MontrealCorpusTools / PolyglotDB

Language data store and linguistic query API
MIT License
36 stars 13 forks source link

Empty intervals on textgrid tiers not parsed as <SIL> #164

Closed soskuthy closed 2 years ago

soskuthy commented 2 years ago

When importing textgrid corpora (using either the textgrid or the MFA parser), empty intervals are simply skipped during import, not replaced with \<SIL>. This then makes it impossible to enrich the corpus with e.g. utterances, which rely on these intervals.

I've traced the issue praatio: when using tgio.openTextgrid, the keyword argument readRaw=True should be added. I guess this is because praatio has been updated? So the issue could be fixed either by adding the argument in the code for the textgrid parser or by forcing the installation of an earlier version of praatio when setting up polyglotDB.

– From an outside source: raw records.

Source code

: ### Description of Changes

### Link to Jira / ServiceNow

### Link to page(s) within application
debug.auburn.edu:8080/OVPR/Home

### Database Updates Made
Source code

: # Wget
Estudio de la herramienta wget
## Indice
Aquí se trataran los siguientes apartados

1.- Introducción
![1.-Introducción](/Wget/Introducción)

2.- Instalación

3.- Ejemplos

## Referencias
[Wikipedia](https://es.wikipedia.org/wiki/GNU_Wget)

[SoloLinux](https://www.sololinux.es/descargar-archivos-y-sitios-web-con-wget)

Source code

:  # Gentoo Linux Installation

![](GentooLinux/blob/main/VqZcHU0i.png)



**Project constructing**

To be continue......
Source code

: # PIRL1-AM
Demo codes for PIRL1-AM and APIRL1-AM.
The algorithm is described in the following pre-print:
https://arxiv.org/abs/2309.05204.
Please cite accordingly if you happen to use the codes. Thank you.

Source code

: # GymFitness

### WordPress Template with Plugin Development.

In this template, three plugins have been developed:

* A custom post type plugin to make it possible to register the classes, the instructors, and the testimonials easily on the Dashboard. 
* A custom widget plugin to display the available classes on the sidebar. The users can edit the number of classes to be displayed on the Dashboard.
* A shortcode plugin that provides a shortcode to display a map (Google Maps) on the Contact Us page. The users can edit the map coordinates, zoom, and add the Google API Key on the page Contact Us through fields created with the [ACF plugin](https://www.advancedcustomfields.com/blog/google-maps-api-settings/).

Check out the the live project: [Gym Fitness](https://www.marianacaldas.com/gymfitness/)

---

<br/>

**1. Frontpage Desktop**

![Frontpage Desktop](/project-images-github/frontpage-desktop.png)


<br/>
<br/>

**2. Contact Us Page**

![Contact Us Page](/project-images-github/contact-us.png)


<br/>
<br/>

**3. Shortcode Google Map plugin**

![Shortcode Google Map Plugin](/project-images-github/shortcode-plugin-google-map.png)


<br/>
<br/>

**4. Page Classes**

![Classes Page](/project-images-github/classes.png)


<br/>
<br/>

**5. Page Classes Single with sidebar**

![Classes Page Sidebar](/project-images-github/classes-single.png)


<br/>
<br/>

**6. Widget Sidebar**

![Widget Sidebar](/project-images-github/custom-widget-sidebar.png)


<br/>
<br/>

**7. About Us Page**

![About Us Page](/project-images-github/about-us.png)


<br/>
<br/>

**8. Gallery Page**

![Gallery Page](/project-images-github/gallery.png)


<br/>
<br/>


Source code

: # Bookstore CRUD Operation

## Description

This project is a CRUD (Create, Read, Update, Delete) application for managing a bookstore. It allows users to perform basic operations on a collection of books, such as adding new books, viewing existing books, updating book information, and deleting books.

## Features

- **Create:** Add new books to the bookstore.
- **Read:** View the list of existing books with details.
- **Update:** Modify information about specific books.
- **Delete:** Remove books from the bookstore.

james-tanner commented 2 years ago

I see that this issue has been addressed in the change to praatIO 5.0 and now includes a includeEmptyIntervals argument to openTextgrid. It may be worth upgrading praatIO in Polyglot but would involve some (small) code changes to account for the renaming of classes. Alternative is to do as you've said and use readRaw=True in praatIO < 5.0.

@mmcauliffe Which would be preferable?

mmcauliffe commented 2 years ago

Updated it to use the newer version of praatIO, so it should be good now.